(Source records)

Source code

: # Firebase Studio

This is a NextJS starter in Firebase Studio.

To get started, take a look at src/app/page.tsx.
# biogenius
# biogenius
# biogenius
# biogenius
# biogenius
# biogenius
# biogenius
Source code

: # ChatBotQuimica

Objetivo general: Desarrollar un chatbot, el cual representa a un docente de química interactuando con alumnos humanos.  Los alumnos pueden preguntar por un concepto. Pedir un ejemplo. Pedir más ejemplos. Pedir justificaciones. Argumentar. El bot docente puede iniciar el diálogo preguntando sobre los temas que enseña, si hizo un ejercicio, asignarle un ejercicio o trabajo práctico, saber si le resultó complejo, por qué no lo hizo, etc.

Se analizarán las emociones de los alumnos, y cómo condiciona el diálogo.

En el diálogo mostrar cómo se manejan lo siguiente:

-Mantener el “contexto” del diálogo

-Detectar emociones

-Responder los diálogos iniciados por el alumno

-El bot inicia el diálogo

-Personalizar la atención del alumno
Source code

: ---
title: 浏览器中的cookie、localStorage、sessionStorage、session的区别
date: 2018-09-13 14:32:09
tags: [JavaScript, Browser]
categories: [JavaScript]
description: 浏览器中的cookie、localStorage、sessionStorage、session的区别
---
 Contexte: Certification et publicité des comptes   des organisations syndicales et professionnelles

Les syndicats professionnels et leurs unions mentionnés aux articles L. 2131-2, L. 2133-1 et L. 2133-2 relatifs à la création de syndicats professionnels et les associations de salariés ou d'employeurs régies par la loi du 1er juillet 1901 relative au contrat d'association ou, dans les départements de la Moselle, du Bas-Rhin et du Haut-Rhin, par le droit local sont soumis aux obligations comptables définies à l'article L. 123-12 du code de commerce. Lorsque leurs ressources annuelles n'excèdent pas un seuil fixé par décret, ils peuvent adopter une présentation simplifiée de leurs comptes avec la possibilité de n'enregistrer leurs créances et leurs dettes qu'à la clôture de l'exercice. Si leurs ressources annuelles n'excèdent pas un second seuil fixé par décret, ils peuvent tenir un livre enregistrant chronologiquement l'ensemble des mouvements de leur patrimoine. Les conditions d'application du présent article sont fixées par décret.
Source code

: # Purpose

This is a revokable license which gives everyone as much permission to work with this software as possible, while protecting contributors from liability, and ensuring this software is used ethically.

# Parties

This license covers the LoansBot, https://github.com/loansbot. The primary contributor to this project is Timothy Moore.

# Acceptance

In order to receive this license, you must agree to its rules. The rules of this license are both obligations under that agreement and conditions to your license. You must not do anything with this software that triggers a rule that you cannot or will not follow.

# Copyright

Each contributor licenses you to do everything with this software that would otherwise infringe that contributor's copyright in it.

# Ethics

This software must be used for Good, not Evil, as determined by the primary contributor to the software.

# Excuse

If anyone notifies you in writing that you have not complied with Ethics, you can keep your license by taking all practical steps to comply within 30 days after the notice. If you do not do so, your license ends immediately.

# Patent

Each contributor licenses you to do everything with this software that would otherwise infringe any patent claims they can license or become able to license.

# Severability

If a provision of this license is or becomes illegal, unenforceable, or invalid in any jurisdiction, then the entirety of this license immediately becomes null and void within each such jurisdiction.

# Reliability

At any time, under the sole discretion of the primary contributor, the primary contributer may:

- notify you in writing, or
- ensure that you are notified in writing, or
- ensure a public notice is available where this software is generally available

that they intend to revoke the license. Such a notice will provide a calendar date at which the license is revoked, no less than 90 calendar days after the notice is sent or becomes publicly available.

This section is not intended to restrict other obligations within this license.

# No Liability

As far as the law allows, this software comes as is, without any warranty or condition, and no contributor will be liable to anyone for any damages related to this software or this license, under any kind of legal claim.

* _Exercise description_
Copy down the whole of the data above, matching it exactly.

* _Completed task_
Source code

: # Firebase Studio

This is a NextJS starter in Firebase Studio.

To get started, take a look at src/app/page.tsx.
# biogenius
# biogenius
# biogenius
# biogenius
# biogenius
# biogenius
# biogenius
Source code

: # ChatBotQuimica

Objetivo general: Desarrollar un chatbot, el cual representa a un docente de química interactuando con alumnos humanos.  Los alumnos pueden preguntar por un concepto. Pedir un ejemplo. Pedir más ejemplos. Pedir justificaciones. Argumentar. El bot docente puede iniciar el diálogo preguntando sobre los temas que enseña, si hizo un ejercicio, asignarle un ejercicio o trabajo práctico, saber si le resultó complejo, por qué no lo hizo, etc.

Se analizarán las emociones de los alumnos, y cómo condiciona el diálogo.

En el diálogo mostrar cómo se manejan lo siguiente:

-Mantener el “contexto” del diálogo

-Detectar emociones

-Responder los diálogos iniciados por el alumno

-El bot inicia el diálogo

-Personalizar la atención del alumno
Source code

: ---
title: 浏览器中的cookie、localStorage、sessionStorage、session的区别
date: 2018-09-13 14:32:09
tags: [JavaScript, Browser]
categories: [JavaScript]
description: 浏览器中的cookie、localStorage、sessionStorage、session的区别
---
 Contexte: Certification et publicité des comptes   des organisations syndicales et professionnelles

Les syndicats professionnels et leurs unions mentionnés aux articles L. 2131-2, L. 2133-1 et L. 2133-2 relatifs à la création de syndicats professionnels et les associations de salariés ou d'employeurs régies par la loi du 1er juillet 1901 relative au contrat d'association ou, dans les départements de la Moselle, du Bas-Rhin et du Haut-Rhin, par le droit local sont soumis aux obligations comptables définies à l'article L. 123-12 du code de commerce. Lorsque leurs ressources annuelles n'excèdent pas un seuil fixé par décret, ils peuvent adopter une présentation simplifiée de leurs comptes avec la possibilité de n'enregistrer leurs créances et leurs dettes qu'à la clôture de l'exercice. Si leurs ressources annuelles n'excèdent pas un second seuil fixé par décret, ils peuvent tenir un livre enregistrant chronologiquement l'ensemble des mouvements de leur patrimoine. Les conditions d'application du présent article sont fixées par décret.
Source code

: # Purpose

This is a revokable license which gives everyone as much permission to work with this software as possible, while protecting contributors from liability, and ensuring this software is used ethically.

# Parties

This license covers the LoansBot, https://github.com/loansbot. The primary contributor to this project is Timothy Moore.

# Acceptance

In order to receive this license, you must agree to its rules. The rules of this license are both obligations under that agreement and conditions to your license. You must not do anything with this software that triggers a rule that you cannot or will not follow.

# Copyright

Each contributor licenses you to do everything with this software that would otherwise infringe that contributor's copyright in it.

# Ethics

This software must be used for Good, not Evil, as determined by the primary contributor to the software.

# Excuse

If anyone notifies you in writing that you have not complied with Ethics, you can keep your license by taking all practical steps to comply within 30 days after the notice. If you do not do so, your license ends immediately.

# Patent

Each contributor licenses you to do everything with this software that would otherwise infringe any patent claims they can license or become able to license.

# Severability

If a provision of this license is or becomes illegal, unenforceable, or invalid in any jurisdiction, then the entirety of this license immediately becomes null and void within each such jurisdiction.

# Reliability

At any time, under the sole discretion of the primary contributor, the primary contributer may:

- notify you in writing, or
- ensure that you are notified in writing, or
- ensure a public notice is available where this software is generally available

that they intend to revoke the license. Such a notice will provide a calendar date at which the license is revoked, no less than 90 calendar days after the notice is sent or becomes publicly available.

This section is not intended to restrict other obligations within this license.

# No Liability

As far as the law allows, this software comes as is, without any warranty or condition, and no contributor will be liable to anyone for any damages related to this software or this license, under any kind of legal claim.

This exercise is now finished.